* [WORK TASK]:
Below are records to transcribe exactly, without their pictures.

Saved entries
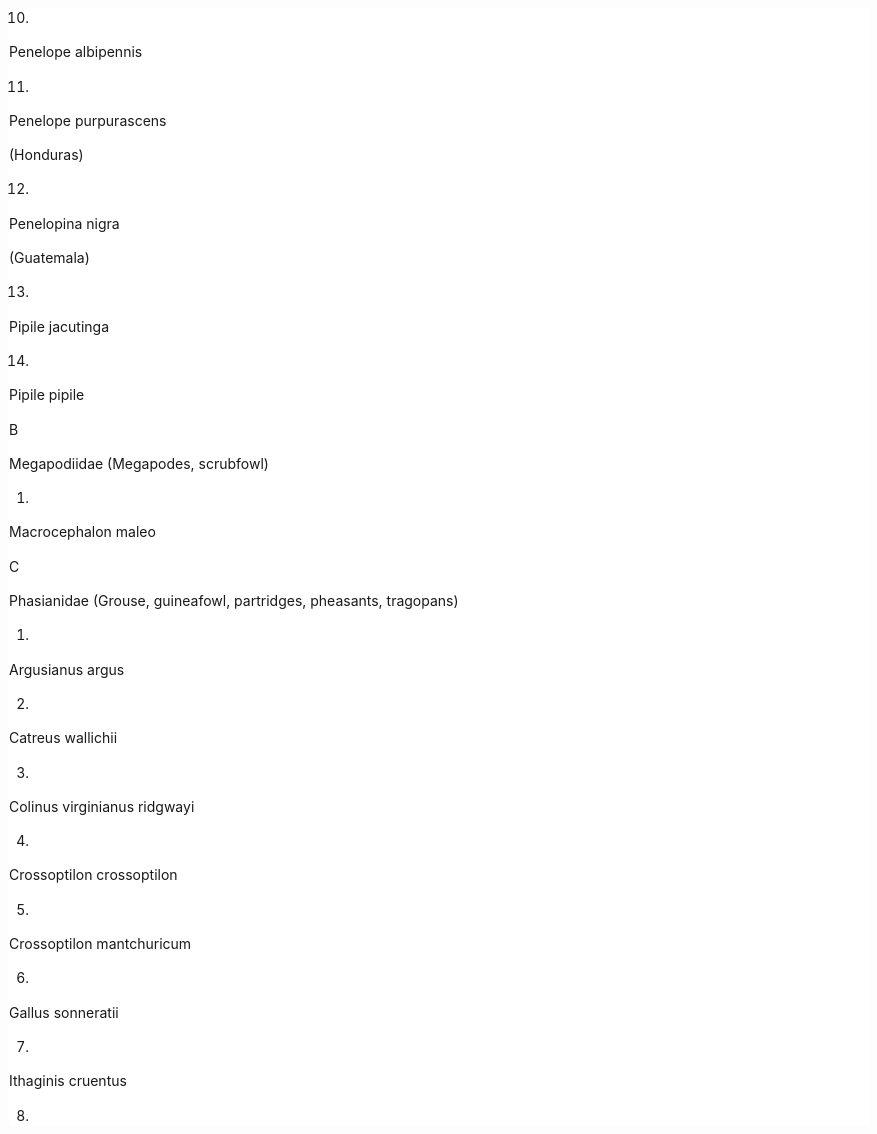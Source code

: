 10.

Penelope albipennis

11.

Penelope purpurascens

(Honduras)

12.

Penelopina nigra

(Guatemala)

13.

Pipile jacutinga

14.

Pipile pipile

B

Megapodiidae (Megapodes, scrubfowl)

1.

Macrocephalon maleo

C

Phasianidae (Grouse, guineafowl, partridges, pheasants, tragopans)

1.

Argusianus argus

2.

Catreus wallichii

3.

Colinus virginianus ridgwayi

4.

Crossoptilon crossoptilon

5.

Crossoptilon mantchuricum

6.

Gallus sonneratii

7.

Ithaginis cruentus

8.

* [RESPONSE AREA]:
Source code

: 10.

Penelope albipennis

11.

Penelope purpurascens

(Honduras)

12.

Penelopina nigra

(Guatemala)

13.

Pipile jacutinga

14.

Pipile pipile

B

Megapodiidae (Megapodes, scrubfowl)

1.

Macrocephalon maleo

C

Phasianidae (Grouse, guineafowl, partridges, pheasants, tragopans)

1.

Argusianus argus

2.

Catreus wallichii

3.

Colinus virginianus ridgwayi

4.

Crossoptilon crossoptilon

5.

Crossoptilon mantchuricum

6.

Gallus sonneratii

7.

Ithaginis cruentus

8.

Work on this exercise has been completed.